Bonding is the process that allows us to provide our patients with braces, aligners, and retainers to straighten teeth. It also gives us the ability to repair broken, damaged, and discolored teeth and can be used as both a cosmetic and preventative treatment against various diseases. By curing and hardening the resin material, keeps the teeth in excellent shape and helps prevent cavities. This dependable form of treatment helps protect the roots and pulp of your teeth from infectious bacteria that can easily eat away at the enamel and dentin. However, for dentists, dental bonding has many facets. It’s an easy form of prevention, a cosmetic solution, and a form of treatment for cavities and decay.
To truly appreciate how bonding works, we’re here to dive into the bonding procedure, provide you with the research behind this method and why we recommend dental bonding for treating cavities, cosmetic problems, and orthodontic issues.
What Plays A Role in Successful Dental Bonding?

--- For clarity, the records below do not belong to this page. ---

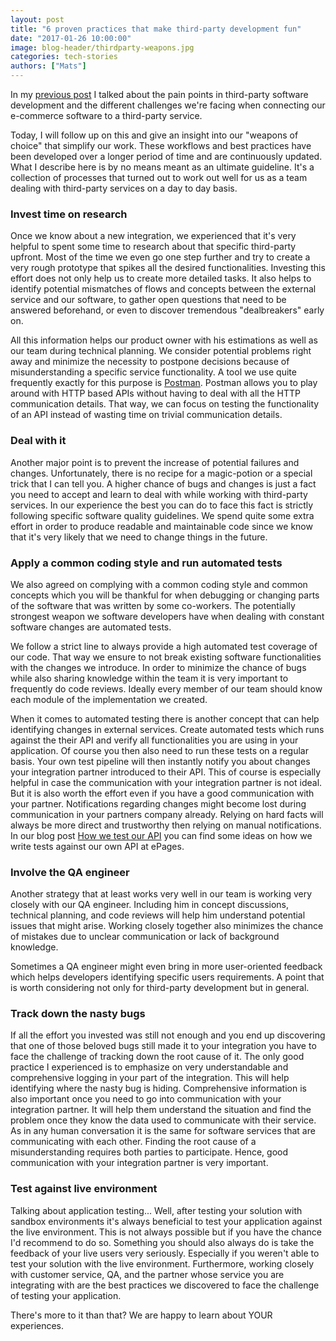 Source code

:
 ```yaml
---
layout: post
title: "6 proven practices that make third-party development fun"
date: "2017-01-26 10:00:00"
image: blog-header/thirdparty-weapons.jpg
categories: tech-stories
authors: ["Mats"]
---
```


In my [previous post](https://developer.epages.com/blog/2017/01/05/painpoints-with-thirdparty-software.html) I talked about the pain points in third-party software development and the different challenges we're facing when connecting our e-commerce software to a third-party service.

Today, I will follow up on this and give an insight into our "weapons of choice" that simplify our work.
These workflows and best practices have been developed over a longer period of time and are continuously updated.
What I describe here is by no means meant as an ultimate guideline.
It's a collection of processes that turned out to work out well for us as a team dealing with third-party services on a day to day basis.

### Invest time on research

Once we know about a new integration, we experienced that it's very helpful to spent some time to research about that specific third-party upfront.
Most of the time we even go one step further and try to create a very rough prototype that spikes all the desired functionalities.
Investing this effort does not only help us to create more detailed tasks.
It also helps to identify potential mismatches of flows and concepts between the external service and our software, to gather open questions that need to be answered beforehand, or even to discover tremendous "dealbreakers" early on.

All this information helps our product owner with his estimations as well as our team during technical planning.
We consider potential problems right away and minimize the necessity to postpone decisions because of misunderstanding a specific service functionality.
A tool we use quite frequently exactly for this purpose is [Postman](https://www.getpostman.com/).
Postman allows you to play around with HTTP based APIs without having to deal with all the HTTP communication details.
That way, we can focus on testing the functionality of an API instead of wasting time on trivial communication details.

### Deal with it

Another major point is to prevent the increase of potential failures and changes.
Unfortunately, there is no recipe for a magic-potion or a special trick that I can tell you.
A higher chance of bugs and changes is just a fact you need to accept and learn to deal with while working with third-party services.
In our experience the best you can do to face this fact is strictly following specific software quality guidelines.
We spend quite some extra effort in order to produce readable and maintainable code since we know that it's very likely that we need to change things in the future.

### Apply a common coding style and run automated tests

We also agreed on complying with a common coding style and common concepts which you will be thankful for when debugging or changing parts of the software that was written by some co-workers.
The potentially strongest weapon we software developers have when dealing with constant software changes are automated tests.

We follow a strict line to always provide a high automated test coverage of our code.
That way we ensure to not break existing software functionalities with the changes we introduce.
In order to minimize the chance of bugs while also sharing knowledge within the team it is very important to frequently do code reviews.
Ideally every member of our team should know each module of the implementation we created.

When it comes to automated testing there is another concept that can help identifying changes in external services.
Create automated tests which runs against the their API and verify all functionalities you are using in your application.
Of course you then also need to run these tests on a regular basis.
Your own test pipeline will then instantly notify you about changes your integration partner introduced to their API.
This of course is especially helpful in case the communication with your integration partner is not ideal.
But it is also worth the effort even if you have a good communication with your partner.
Notifications regarding changes might become lost during communication in your partners company already.
Relying on hard facts will always be more direct and trustworthy then relying on manual notifications.
In our blog post [How we test our API](https://developer.epages.com/blog/2016/09/29/rest-api-test-framework.html) you can find some ideas on how we write tests against our own API at ePages.

### Involve the QA engineer

Another strategy that at least works very well in our team is working very closely with our QA engineer.
Including him in concept discussions, technical planning, and code reviews will help him understand potential issues that might arise. Working closely together also minimizes the chance of mistakes due to unclear communication or lack of background knowledge.

Sometimes a QA engineer might even bring in more user-oriented feedback which helps developers identifying specific users requirements.
A point that is worth considering not only for third-party development but in general.

### Track down the nasty bugs

If all the effort you invested was still not enough and you end up discovering that one of those beloved bugs still made it to your integration you have to face the challenge of tracking down the root cause of it.
The only good practice I experienced is to emphasize on very understandable and comprehensive logging in your part of the integration.
This will help  identifying where the nasty bug is hiding.
Comprehensive information is also important once you need to go into communication with your integration partner.
It will help them understand the situation and find the problem once they know the data used to communicate with their service.
As in any human conversation it is the same for software services that are communicating with each other.
Finding the root cause of a misunderstanding requires both parties to participate.
Hence, good communication with your integration partner is very important.

### Test against live environment

Talking about application testing...
Well, after testing your solution with sandbox environments it's always beneficial to test your application against the live environment.
This is not always possible but if you have the chance I'd recommend to do so.
Something you should also always do is take the feedback of your live users very seriously.
Especially if you weren't able to test your solution with the live environment.
Furthermore, working closely with customer service, QA, and the partner whose service you are integrating with are the best practices we discovered to face the challenge of testing your application.

There's more to it than that?
We are happy to learn about YOUR experiences.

Dental bonding is considered one of the least expensive cosmetic procedures performed, and it can be easily performed right at the office. Dental bonding is when your dentist applies composite resin, a type of resin and plastic compound, to the tooth’s surface to blend right into the enamel and repair any chips, cracks, or defects in the enamel surface. It’s also used to close large spaces in between the teeth, change the tooth’s shape, and help people who suffer from bruxism have longer, more natural-looking teeth. In orthodontic work, it’s used to help install the wires and brackets used for installing braces and aligners. In some cases, it’s even used to replace an amalgam filling for protecting exposed roots.
However, one of the trickiest aspects of performing dental bonding procedures is determining how the bonding material will be used. For some who have severe dental issues, such as necrotic pulp, severe tooth decay, or broken root channels, dental bonding won’t necessarily work. That’s why we highly emphasize getting an examination performed first, especially if your teeth and gums require other forms of treatment first.
Even while dental bonding can only be used in limited cases, many researchers have gone ahead to dive into different bonding materials to reduce the rate of cavities by developing materials that release fluoride and strengthen the dentin for healthier teeth. In many ways, the brands we often use, such as Optibond and muTBS, have been extensively researched to provide patients with more long-term preventative measures against diseases such as cavities and gum disease.
A Step-By-Step Guide To Dental Bonding
When it comes to dental bonding, it’s considered to be one of the easiest procedures. While visiting your dentist, they may use the following methods:
- Polishing pumices for creating a smooth surface for the teeth for impressions.
- Gel etching to retract soft tissues and wash away acids to prepare the surface for bonding.
- Curing lights to harden and strengthen the materials and do further preparation for other treatments such as braces.